15 DE JULHO DE 2023
FRANCISCO MARSHALL
QUERIDO DIÁRIO,
As intimidades do poder e da consciência formam um drama patético. Muitos acreditam na força e na verdade do que faço. Outros não, nem remotamente, e criticam. E eu? Devo examinar meus atos? Examinar e ponderar antes de decidir? Eleger princípios e finalidades? Estudar, avaliar e justificar democraticamente, ou passar a patrola e seguir adiante, colhendo os aplausos que já conheço? Ora! Que tonto quem acha que aquele que se serve da democracia deve defendê-la. Babaquice. Cheguei ao palácio, sou feliz, me bajulam e me acho bonito, o resto que se rale. Mas por que te digo isso, querido Diário? Não é melhor caminhar sem ouvir, sem olhar pra trás ou pra frente, apenas colher a glória, e vida que segue?
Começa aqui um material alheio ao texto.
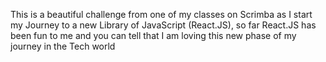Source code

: This is a beautiful challenge from one of my classes on Scrimba as I start my Journey to a new Library of JavaScript (React.JS), so far React.JS has been fun to me and you can tell that I am loving this new phase of my journey in the Tech world
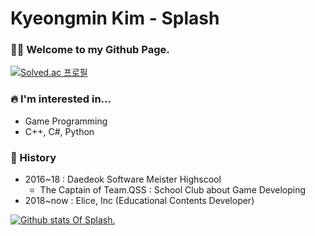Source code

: # Kyeongmin Kim - Splash

### 🙌🏻 Welcome to my Github Page.
[![Solved.ac
프로필](http://mazassumnida.wtf/api/generate_badge?boj={leomessi})](https://solved.ac/{leomessi})


### 🔥 I'm interested in...

* Game Programming
* C++, C#, Python

### 📖 History

* 2016~18 : Daedeok Software Meister Highscool
  * The Captain of Team.QSS : School Club about Game Developing
* 2018~now : Elice, Inc (Educational Contents Developer)

[![Github stats Of Splash.](https://github-readme-stats.vercel.app/api?username=usernameSplash&show_icons=true&theme=graywhite)](https://github.com/anuraghazra/github-readme-stats)
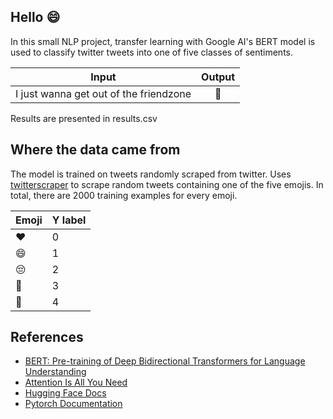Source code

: ## Hello 😄

In this small NLP project, transfer learning with Google AI's BERT model is used to classify twitter tweets into one of five classes of sentiments. 

| Input | Output  | 
| :---:   | :-: | 
| I just wanna get out of the friendzone | 🥺 |

Results are presented in results.csv

## Where the data came from

The model is trained on tweets randomly scraped from twitter. Uses [twitterscraper](https://github.com/taspinar/twitterscraper) to scrape random tweets containing one of the five emojis. In total, there are 2000 training examples for every emoji. 

| Emoji  | Y label |
| ------------- | ------------- |
| ❤️  | 0 |
| 😄  | 1  |
| 😔  | 2  |
| 🥺  | 3  |
| 😤  | 4  |

## References

- [BERT: Pre-training of Deep Bidirectional Transformers for Language Understanding](https://arxiv.org/pdf/1810.04805.pdf) 
- [Attention Is All You Need](https://arxiv.org/pdf/1706.03762.pdf)
- [Hugging Face Docs](https://huggingface.co/transformers/main_classes/optimizer_schedules.html)
- [Pytorch Documentation](https://pytorch.org/docs/stable/index.html)



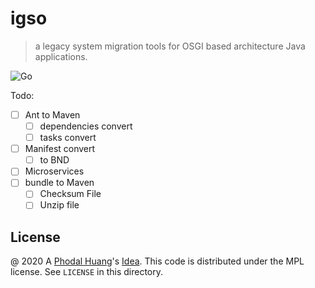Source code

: # igso

> a legacy system migration tools for OSGI based architecture Java applications.

![Go](https://github.com/phodal/igso/workflows/Go/badge.svg)

Todo:

 - [ ] Ant to Maven
    - [ ] dependencies convert
    - [ ] tasks convert
 - [ ] Manifest convert
    - [ ] to BND
 - [ ] Microservices
 - [ ] bundle to Maven
    - [ ] Checksum File
    - [ ] Unzip file

License
---

@ 2020 A [Phodal Huang](https://www.phodal.com)'s [Idea](http://github.com/phodal/ideas).  This code is distributed under the MPL license. See `LICENSE` in this directory.
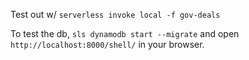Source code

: Test out w/ `serverless invoke local -f gov-deals`

To test the db, `sls dynamodb start --migrate` and open `http://localhost:8000/shell/` in your browser.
A água. Seria um bem precioso? Tó hydor, como disse Tales de Mileto (625-548 a.C.), o princípio essencial, ou tão somente um bem que podemos comercializar? Ainda melhor, um bem que amigos estrangeiros podem comercializar melhor do que nós, botocudos? A água, para matar a sede de milhões, ou para saciar a sede de lucros de alguns poucos, que logo terão ainda mais sede? A sede voraz por dinheiro, que sede linda, que move a humanidade, enquanto quem não tem mérito ou patrimônio, que morra de sede (kkk! Desculpe, Diário, acho que não sou tão ruim. Acho. Achas?). Ora!
Qual a diferença entre um bem essencial e aqueles espelhos mágicos que os europeus teriam oferecido aos tupis deslumbrados? Naquele espelho eu me vejo lindo, mas o espelho das águas eu recuso: demasiado puro! A água, um bem ótimo para pôr no brique, especialmente porque não me pertence, pertence à terra e ao povo (kkk, já era: pertencia!), e eu não sou nem da terra, nem do povo, por que não vender esse bem, ?tão valioso?, para a elite de outro país?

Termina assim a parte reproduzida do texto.